KM Weiland suggests that there are two main events that we have to worry about here: the inciting incident and the first plot point.
The Inciting Incident
Michael Hauge calls this opening The Set Up . Here we have to introduce the protagonist in his 'ordinary life', the first 10% allows us to demonstrate the character and his situation, to establish him or her in the readers' sympathies.
In short, the opening scenes need to make us like or respect the hero.
For Hauge, the inciting incident is a choice. The character has a chance to attain some kind of new life or situation. That creates a new desire, setting the story in motion.

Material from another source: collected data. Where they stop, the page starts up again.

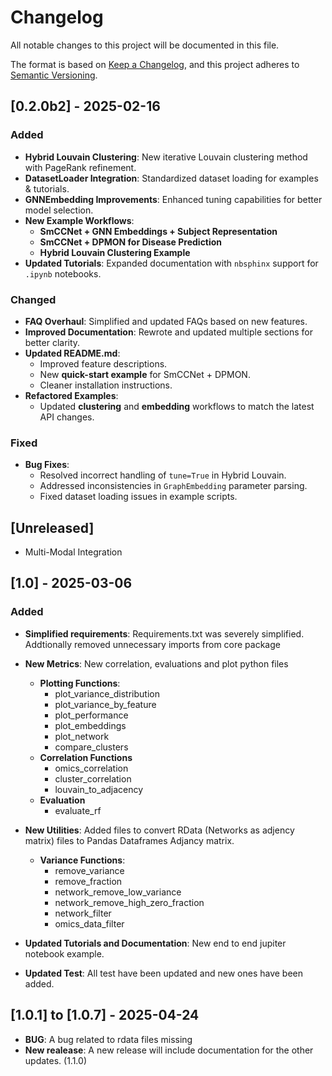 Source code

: # Changelog

All notable changes to this project will be documented in this file.

The format is based on [Keep a Changelog](https://keepachangelog.com/en/1.0.0/),
and this project adheres to [Semantic Versioning](https://semver.org/).

## [0.2.0b2] - 2025-02-16

### **Added**
- **Hybrid Louvain Clustering**: New iterative Louvain clustering method with PageRank refinement.
- **DatasetLoader Integration**: Standardized dataset loading for examples & tutorials.
- **GNNEmbedding Improvements**: Enhanced tuning capabilities for better model selection.
- **New Example Workflows**:
  - **SmCCNet + GNN Embeddings + Subject Representation**
  - **SmCCNet + DPMON for Disease Prediction**
  - **Hybrid Louvain Clustering Example**
- **Updated Tutorials**: Expanded documentation with `nbsphinx` support for `.ipynb` notebooks.

### **Changed**
- **FAQ Overhaul**: Simplified and updated FAQs based on new features.
- **Improved Documentation**: Rewrote and updated multiple sections for better clarity.
- **Updated README.md**:
  - Improved feature descriptions.
  - New **quick-start example** for SmCCNet + DPMON.
  - Cleaner installation instructions.
- **Refactored Examples**:
  - Updated **clustering** and **embedding** workflows to match the latest API changes.

### **Fixed**
- **Bug Fixes**:
  - Resolved incorrect handling of `tune=True` in Hybrid Louvain.
  - Addressed inconsistencies in `GraphEmbedding` parameter parsing.
  - Fixed dataset loading issues in example scripts.

## **[Unreleased]**
- Multi-Modal Integration

## [1.0] - 2025-03-06

### **Added**
- **Simplified requirements**: Requirements.txt was severely simplified. Addtionally removed unnecessary imports from core package
- **New Metrics**: New correlation, evaluations and plot python files
  - **Plotting Functions**:
    - plot_variance_distribution
    - plot_variance_by_feature
    - plot_performance
    - plot_embeddings
    - plot_network
    - compare_clusters
  - **Correlation Functions**
    - omics_correlation
    - cluster_correlation
    - louvain_to_adjacency
  - **Evaluation**
    - evaluate_rf
- **New Utilities**: Added files to convert RData (Networks as adjency matrix) files to Pandas Dataframes Adjancy matrix.
  - **Variance Functions**:
    - remove_variance
    - remove_fraction
    - network_remove_low_variance
    - network_remove_high_zero_fraction
    - network_filter
    - omics_data_filter

- **Updated Tutorials and Documentation**: New end to end jupiter notebook example.
- **Updated Test**: All test have been updated and new ones have been added.

## [1.0.1] to [1.0.7] - 2025-04-24

- **BUG**: A bug related to rdata files missing
- **New realease**: A new release will include documentation for the other updates. (1.1.0)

So the inciting incident is the event that sets the story in motion. Weiland is more flexible in her approach than Hauge. And perhaps this is because Hauge is a screenwriter rather than a novelist. Weiland's view is that while the inciting incident can happen on the 10% mark, it might be in the first couple of scenes as in The Hunger Games, or even before the start of the action of the novel.
First Plot Point
So from the inciting incident to about the 25% mark the character will react to the inciting incident, and this usually involves a choice on the part of the protagonist. During this section of the novel the character will encounter a bunch of problems and revelations that will most likely dampen enthusiasm and lead them to doubt themselves, until …
You guessed it – that pesky first plot point!
Hauge tells us that something big needs to happen to our hero about a quarter of the way through our story. The hero will usually make a choice here, a decision that cannot be reversed. Whatever it is, this event must change the hero's goal from a generalised desire into a specific goal with a definite end point.
And with that we end act one. We have shown the hero's ordinary world, seen him choose a new situation; we've seen his world view being challenged by a series of obstacles until finally he makes a dramatic choice that sets him on a new path towards a specific and finite goal.
Star Wars: A New Hope
If we think about Star Wars as an example we see Luke Skywalker's ordinary life on the farm. We see his competence and skill and his frustration, until at the ten-percent mark he accidentally triggers the message from Princess Leia, and this is the inciting incident that sets the story in motion.
From here Luke is tested. He is attacked by sand-people! Meets a crazy old man. He refuses the call. Then the first plot point occurs when Luke discovers that the storm-troopers have torched the farm and murdered his Uncle Owen and Aunt Beru. Luke makes a choice to follow Ben Kenobi to Alderaan and to join the rebellion.
And that's the first act: an appealing protagonist, an inciting incident and a call to action.